Some essential background: the Israel Land Administration is the professional body subject to the minister of housing and construction, and its sole function is to sell land and safeguard it. The Israel Land Administration Council is the body that sets policy for the Israel Land Administration and oversees its work. The council has nine members - representatives of government ministries and the Jewish National Fund - and its chairman, the minister of housing, sets its agenda and has a double vote. The Israel Land Administration Council takes basic decisions, for example about agricultural land, guidelines for land tenders, and criteria for eligibility for affordable housing. The Israel Land Administration is responsible for the council's implement the policies and decisions.
The nominee for the Israel Land Administration Council Chairman, Moshe Kahlon, is building his house in Haifa (while living in a rental home in Atlit in the meantime), and has personally experienced the slow and convoluted planning and building process. In the mobile market, it was possible to carry out reform at digital speed, but housing prices are not lowered in one year or in two. Kahlon is putting his image at great risk.
Minister of Housing and Construction Ariel Atias was also praised for his actions when he was communications minister, but was burned in the real estate market. Prime Minister Benjamin Netanyahu has a simple message: you failed - both as chairman of the Israel Land Administration Council and as the man responsible for carrying out land sales by the Israel Land Administration, where reform has not yet taken root. Atias takes pride in the high land sales figures, but when the number of tenders that were completed and went into the construction stage are counted, the numbers are far lower. It is doubtful whether there were 20,000 housing starts in 2012.
We can ridicule the last rabbit that the magician has pulled from his hat before the curtain comes down on a term during which housing prices rose by more than 40%. We can talk about the move in terms of panic. In truth, Netanyahu could have done this a long time ago. The coalition agreement explicitly states that, in 2010, "a public figure will be appointed by the government" to head the Israel Land Administration Council. Netanyahu did not implement the agreement, Atias naturally objected to losing the post of Israel Land Administration Council chairman, and the result was a special interest-based minister of housing, with the urge to turn Harish into a haredi (ultra-orthodox) town with affordable housing criteria that benefit the haredim.

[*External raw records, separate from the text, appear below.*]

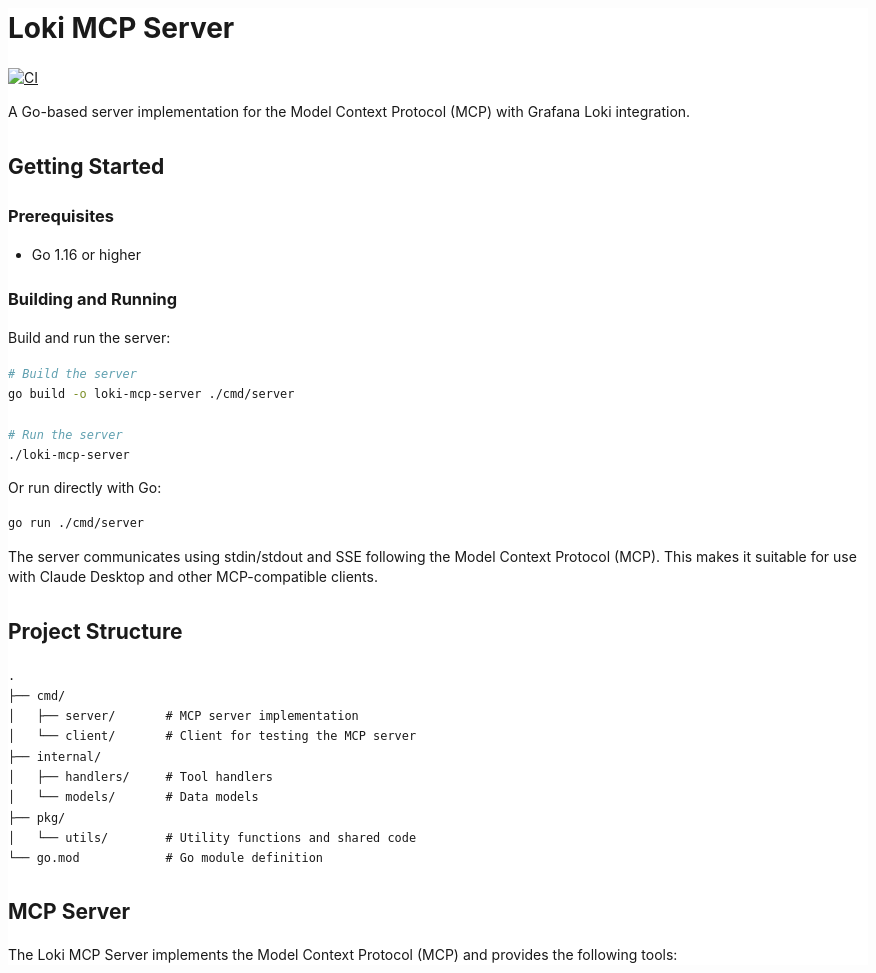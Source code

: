 # Loki MCP Server

[![CI](https://github.com/scottlepp/loki-mcp/workflows/CI/badge.svg)](https://github.com/scottlepp/loki-mcp/actions/workflows/ci.yml)

A Go-based server implementation for the Model Context Protocol (MCP) with Grafana Loki integration.

## Getting Started

### Prerequisites

- Go 1.16 or higher

### Building and Running

Build and run the server:

```bash
# Build the server
go build -o loki-mcp-server ./cmd/server

# Run the server
./loki-mcp-server
```

Or run directly with Go:

```bash
go run ./cmd/server
```

The server communicates using stdin/stdout and SSE following the Model Context Protocol (MCP). This makes it suitable for use with Claude Desktop and other MCP-compatible clients.

## Project Structure

```
.
├── cmd/
│   ├── server/       # MCP server implementation
│   └── client/       # Client for testing the MCP server
├── internal/
│   ├── handlers/     # Tool handlers
│   └── models/       # Data models
├── pkg/
│   └── utils/        # Utility functions and shared code
└── go.mod            # Go module definition
```

## MCP Server

The Loki MCP Server implements the Model Context Protocol (MCP) and provides the following tools:
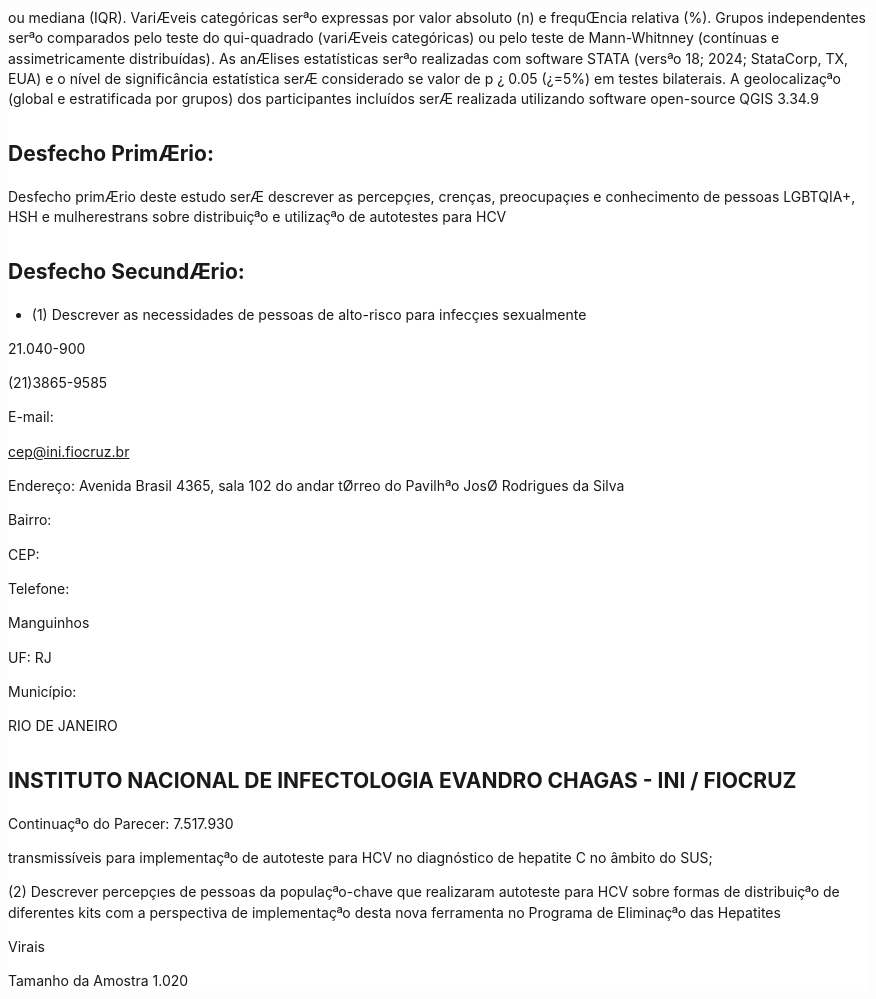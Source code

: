 ou mediana (IQR). VariÆveis categóricas serªo expressas por valor absoluto (n) e frequŒncia relativa (%). Grupos independentes serªo comparados pelo teste do qui-quadrado (variÆveis categóricas) ou pelo teste de Mann-Whitnney (contínuas e assimetricamente distribuídas). As anÆlises estatísticas serªo realizadas com software STATA (versªo 18; 2024; StataCorp, TX, EUA) e o nível de significância estatística serÆ considerado se valor de p ¿ 0.05 (¿=5%) em testes bilaterais. A geolocalizaçªo (global e estratificada por grupos) dos participantes incluídos serÆ realizada utilizando software open-source QGIS 3.34.9

## Desfecho PrimÆrio:

Desfecho primÆrio deste estudo serÆ descrever as percepçıes, crenças, preocupaçıes e conhecimento de pessoas LGBTQIA+, HSH e mulherestrans sobre distribuiçªo e utilizaçªo de autotestes para HCV

## Desfecho SecundÆrio:

- (1) Descrever as necessidades de pessoas de alto-risco para infecçıes sexualmente

21.040-900

(21)3865-9585

E-mail:

cep@ini.fiocruz.br

Endereço: Avenida Brasil 4365, sala 102 do andar tØrreo do Pavilhªo JosØ Rodrigues da Silva

Bairro:

CEP:

Telefone:

Manguinhos

UF: RJ

Município:

RIO DE JANEIRO

## INSTITUTO NACIONAL DE INFECTOLOGIA EVANDRO CHAGAS - INI / FIOCRUZ



Continuaçªo do Parecer: 7.517.930

transmissíveis para implementaçªo de autoteste para HCV no diagnóstico de hepatite C no âmbito do SUS;

(2) Descrever percepçıes de pessoas da populaçªo-chave que realizaram autoteste para HCV sobre formas de distribuiçªo de diferentes kits com a perspectiva de implementaçªo desta nova ferramenta no Programa de Eliminaçªo das Hepatites

Virais

Tamanho da Amostra 1.020
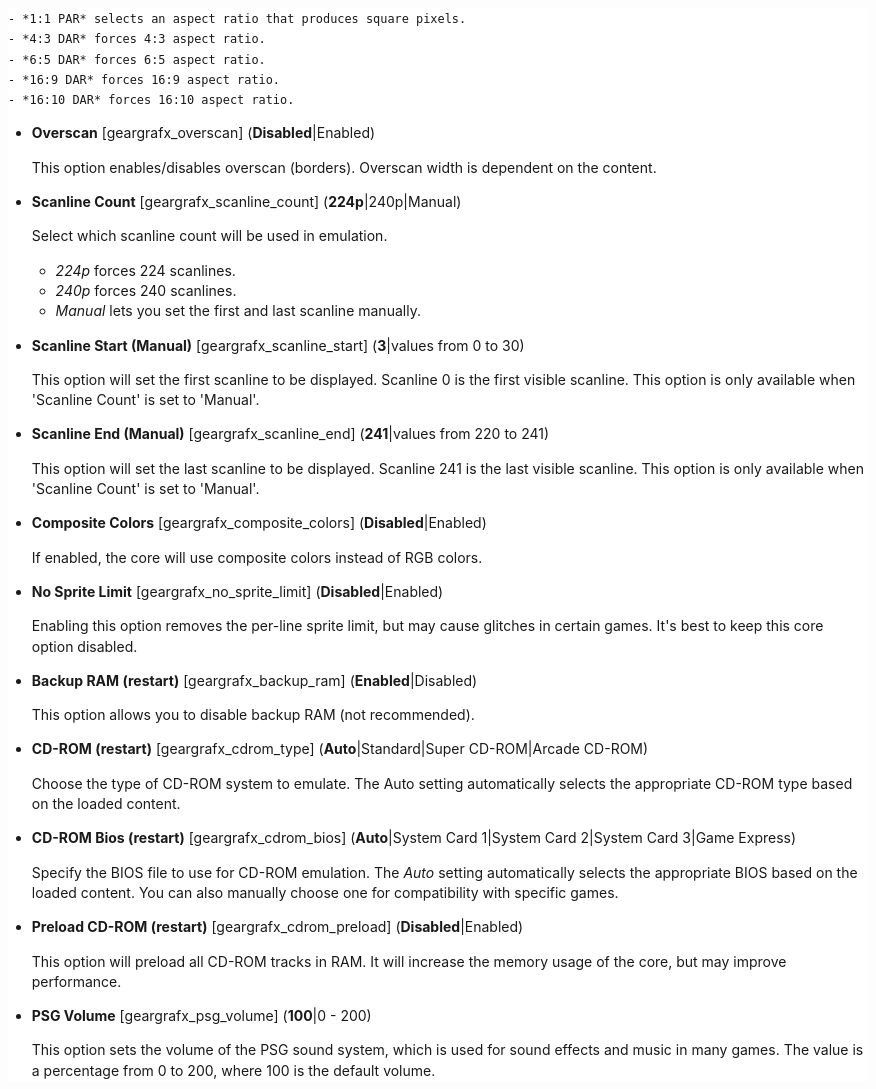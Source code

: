     - *1:1 PAR* selects an aspect ratio that produces square pixels.
    - *4:3 DAR* forces 4:3 aspect ratio.
    - *6:5 DAR* forces 6:5 aspect ratio.
    - *16:9 DAR* forces 16:9 aspect ratio.
    - *16:10 DAR* forces 16:10 aspect ratio.

- **Overscan** [geargrafx_overscan] (**Disabled**|Enabled)

    This option enables/disables overscan (borders). Overscan width is dependent on the content.

- **Scanline Count** [geargrafx_scanline_count] (**224p**|240p|Manual)

    Select which scanline count will be used in emulation.

    - *224p* forces 224 scanlines.
    - *240p* forces 240 scanlines.
    - *Manual* lets you set the first and last scanline manually.

- **Scanline Start (Manual)** [geargrafx_scanline_start] (**3**|values from 0 to 30)

    This option will set the first scanline to be displayed. Scanline 0 is the first visible scanline.
    This option is only available when 'Scanline Count' is set to 'Manual'.

- **Scanline End (Manual)** [geargrafx_scanline_end] (**241**|values from 220 to 241)

    This option will set the last scanline to be displayed. Scanline 241 is the last visible scanline.
    This option is only available when 'Scanline Count' is set to 'Manual'.

- **Composite Colors** [geargrafx_composite_colors] (**Disabled**|Enabled)

    If enabled, the core will use composite colors instead of RGB colors.

- **No Sprite Limit** [geargrafx_no_sprite_limit] (**Disabled**|Enabled)

    Enabling this option removes the per-line sprite limit, but may cause glitches in certain games.
    It's best to keep this core option disabled.

- **Backup RAM (restart)** [geargrafx_backup_ram] (**Enabled**|Disabled)

    This option allows you to disable backup RAM (not recommended).

- **CD-ROM (restart)** [geargrafx_cdrom_type] (**Auto**|Standard|Super CD-ROM|Arcade CD-ROM)

    Choose the type of CD-ROM system to emulate. The Auto setting automatically selects the appropriate CD-ROM type based on the loaded content.

- **CD-ROM Bios (restart)** [geargrafx_cdrom_bios] (**Auto**|System Card 1|System Card 2|System Card 3|Game Express)

    Specify the BIOS file to use for CD-ROM emulation. The *Auto* setting automatically selects the appropriate BIOS based on the loaded content. You can also manually choose one for compatibility with specific games.

- **Preload CD-ROM (restart)** [geargrafx_cdrom_preload] (**Disabled**|Enabled)

    This option will preload all CD-ROM tracks in RAM. It will increase the memory usage of the core, but may improve performance.

- **PSG Volume** [geargrafx_psg_volume] (**100**|0 - 200)

    This option sets the volume of the PSG sound system, which is used for sound effects and music in many games.
    The value is a percentage from 0 to 200, where 100 is the default volume.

Netanyahu has finally shackled coalition negotiations with Shas and complicated the picture. After Netanyahu solemnly swore to take the housing and interior portfolios away from Shas, Kahlon's appointment essentially ousts the housing minister from his position as Israel Land Administration Council chairman. Kahlon will set the Israel Land Administration Council's agenda, and will report to the government as a whole, and not to the minister of housing. The necessary legislation can be passed after the new government is formed.
Separating the authority and control of the Israel Land Administration and the Israel Land Administration Council is asking for trouble. It also reopens the debate about which minister should be responsible for the Israel Land Administration. The Israel Land Administration has a long history of nomadism between various ministries, especially when the portfolio was held closely by former Prime Minister Ariel Sharon. There is nothing new here. There is a real risk that upheaval in the important real estate bodies is liable to create uncertainty and make contractors hesitant about building.
For a long time, Netanyahu has felt a sense of failure in real estate. His baby, the Israel Land Administration reform, is floundering. The reform in the planning and building procedures, which Netanyahu feels is his second most important reform, is completely stuck in the Knesset.
Netanyahu's move simultaneously puts the insane housing prices at the center of the public's attention, where it should be, but at an astonishing moment: the day before elections. Will the voter believe him, or boo the magician's last rabbit?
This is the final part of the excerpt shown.